Which wears down brake pads more: sudden or gradual braking? Common sense would suggest that sudden braking is worse than gradual braking.
On the other hand, a basic physics-based analysis would seem to indicate that the two cases would cause the same wear to the brake pads.  After all, if a car (or bike, etc.) travelling at speed $v$ needs to come to a stop, then the energy dissipated by the brakes is $\frac{1}{2}mv^2$ regardless of how suddenly or gradually braking was applied.
But that ignores the actual "microscopic" mechanism of how the brakes work.  Could an argument be made that even though the energy is the same, sudden braking cases more wear?

Note In a real life situation sudden braking can cause wear and tear on other parts of the car, but we're only talking about brake pads here.  Also, ignore the effects of wind and rolling resistance, or assume they are the same in either case
 A: From the perspective of both forces and power, sudden braking causes more wear even if the energy/work is the same because everything occurs over a shorter period of time.

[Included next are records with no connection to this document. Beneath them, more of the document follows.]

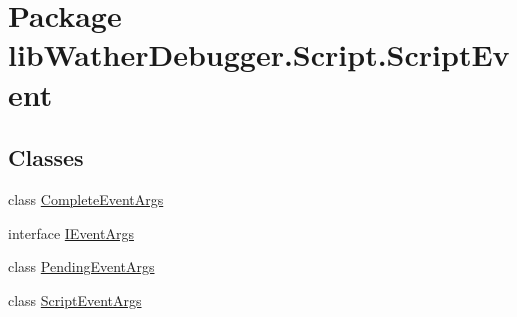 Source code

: \hypertarget{namespacelib_wather_debugger_1_1_script_1_1_script_event}{\section{Package lib\+Wather\+Debugger.\+Script.\+Script\+Event}
\label{namespacelib_wather_debugger_1_1_script_1_1_script_event}
}
\subsection*{Classes}
\begin{DoxyCompactItemize}
\item 
class \hyperlink{classlib_wather_debugger_1_1_script_1_1_script_event_1_1_complete_event_args}{Complete\+Event\+Args}
\item 
interface \hyperlink{interfacelib_wather_debugger_1_1_script_1_1_script_event_1_1_i_event_args}{I\+Event\+Args}
\item 
class \hyperlink{classlib_wather_debugger_1_1_script_1_1_script_event_1_1_pending_event_args}{Pending\+Event\+Args}
\item 
class \hyperlink{classlib_wather_debugger_1_1_script_1_1_script_event_1_1_script_event_args}{Script\+Event\+Args}
\end{DoxyCompactItemize}
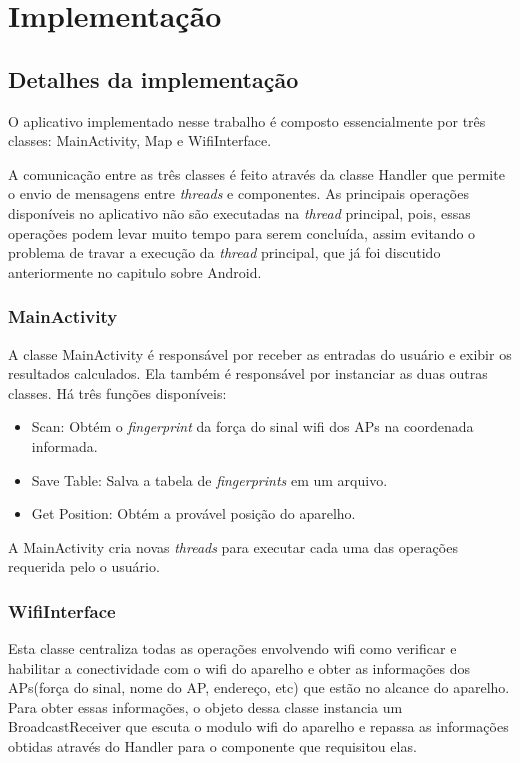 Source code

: \chapter{Implementação}	 
\label{implementacao}
  
\section{Detalhes da implementação}

  O aplicativo implementado nesse trabalho é composto essencialmente por três  classes: MainActivity, 
  Map e WifiInterface. 
  
  A comunicação entre as três classes é feito através da classe Handler\cite{handler} que permite o envio de 
  mensagens entre \textit{threads} e componentes. As principais operações disponíveis no aplicativo não 
  são executadas na \textit{thread} principal, pois, essas operações podem levar muito tempo para serem 
  concluída, assim evitando o problema de travar a execução da \textit{thread} principal, 
  que já foi discutido anteriormente no capitulo sobre Android.
  
  \subsection{MainActivity}
  A classe MainActivity é responsável por receber as entradas do usuário e exibir os resultados calculados.
  Ela também é responsável por instanciar as duas outras classes. Há três funções disponíveis: 
  \begin{itemize}
   \item Scan: Obtém o \textit{fingerprint} da força do sinal wifi dos APs na coordenada informada.
   \item Save Table: Salva a tabela de \textit{fingerprints} em um arquivo.
   \item Get Position: Obtém a provável posição do aparelho. 
  \end{itemize}

  A MainActivity cria novas \textit{threads} para executar cada uma das operações requerida pelo o usuário.
  
  \subsection{WifiInterface}
  
  Esta classe centraliza todas as operações envolvendo wifi como verificar e habilitar a conectividade
  com o wifi do aparelho e obter as informações dos APs(força do sinal, nome do AP, endereço, etc) 
  que estão no alcance do aparelho. Para obter essas informações, o objeto dessa classe
  instancia um BroadcastReceiver que escuta o modulo wifi do aparelho e repassa 
  as informações obtidas através do Handler para o componente que requisitou elas.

Higher instantaneous forces results in more stress and and higher power result in higher temperatures, therefore sudden braking causes more wear.
A: It is difficult to ignore the physical effects because in modern systems there is disk brake system aand on pressing the brakes suddenly the car would start sliding and therefore tyre will wear down instead of breaks and in case of slowly braking the breakpads have to rub them to provide friction for the car to stop.
but if you ignore this effect completely then I suppose that the temperature increased or heat generated plays the difference in both of these processes as for instantaneous braking, temperature will increase and absorbed by the tyre and as the temperature increases rapidly the rate of absorption increases and net heat absorbed is more than that in the case of slow braking although heat evolved is same.
So increased temperature of body increases its tendency to break down intermolecular bonds as on increasing temperature activation energy decreases.